08 grudnia, 2012

Katowickie „Ostatnie Łowy” za nami, czekamy na Salon Zimowy

„Ostatnie Łowy” już za nami. Szymon Kobylarz jeden z animatorów tego wydarzenia przygotował dla nas podsumowanie tej imprezy.


"Ostatnie łowy" trwały nieco dłużej niż "Wiosenne wietrzenie pracowni", ale to tylko dlatego, że artystów było niemal trzydziestu, a zebranych do sprzedaży prac plastycznych około 188, do tego płyty i albumy Wojtka Kucharczyka z Mik_Musik.


Na pół godziny przed rozpoczęciem Targów przed drzwiami KATO zaczęła tworzyć się kolejka. Oczekujących na otwarcie zaczepiano na ulicy i pytano za czym stoją, a przyjezdnym podpowiadano gdzie jest to miejsce, w którym będą sprzedawać tanią sztukę. Kilka minut po 12 do KATO wpadł tłum ludzi poszukujący prac ulubionego artysty. "Ostatnie łowy" rozpoczęto. Tu nie było miejsca na kontemplację, z chwili na chwilę prac na ścianach ubywało. Prace artystów kupowali kolekcjonerzy, pasjonaci oraz szukający niepowtarzalnego prezentu pod choinkę dla swoich bliskich. Kupującym towarzyszyła muzyka wybrana specjalnie na tę okazję przez Wojtka Kucharczyka, którego płyty również można było kupić na Targach, a co ciekawe, jeden z albumów zawierał zdjęcia Andrzeja Tobisa.
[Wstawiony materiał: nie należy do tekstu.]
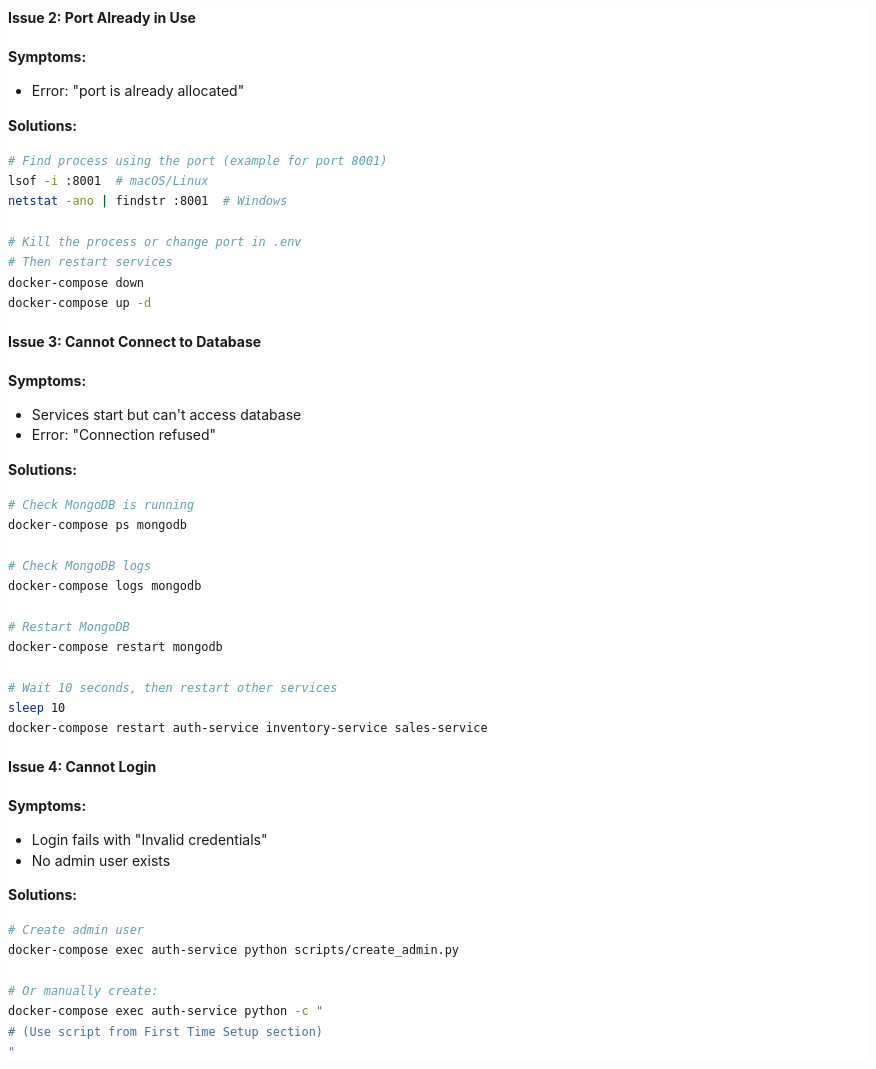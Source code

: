 #### Issue 2: Port Already in Use

**Symptoms:**
- Error: "port is already allocated"

**Solutions:**

```bash
# Find process using the port (example for port 8001)
lsof -i :8001  # macOS/Linux
netstat -ano | findstr :8001  # Windows

# Kill the process or change port in .env
# Then restart services
docker-compose down
docker-compose up -d
```

#### Issue 3: Cannot Connect to Database

**Symptoms:**
- Services start but can't access database
- Error: "Connection refused"

**Solutions:**

```bash
# Check MongoDB is running
docker-compose ps mongodb

# Check MongoDB logs
docker-compose logs mongodb

# Restart MongoDB
docker-compose restart mongodb

# Wait 10 seconds, then restart other services
sleep 10
docker-compose restart auth-service inventory-service sales-service
```

#### Issue 4: Cannot Login

**Symptoms:**
- Login fails with "Invalid credentials"
- No admin user exists

**Solutions:**

```bash
# Create admin user
docker-compose exec auth-service python scripts/create_admin.py

# Or manually create:
docker-compose exec auth-service python -c "
# (Use script from First Time Setup section)
"
```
W tym roku największym zainteresowaniem cieszyły się prace Tomasza Barana, Bartka Buczka, Macieja Nawrota, Szymona Kobylarza, Natalii Bażowskiej, Darii Malickiej i Cecylii Malik - w ciągu godziny sprzedano prawie wszystkie. Swego rodzaju nowością była obecność wielu artystów, od których można było dowiedzieć się czegoś więcej na temat wystawionych przez nich prac.

A w nadchodzący weekend w Warszawie Salon Zimowy. Duża sprawa. Koniecznie zapraszamy.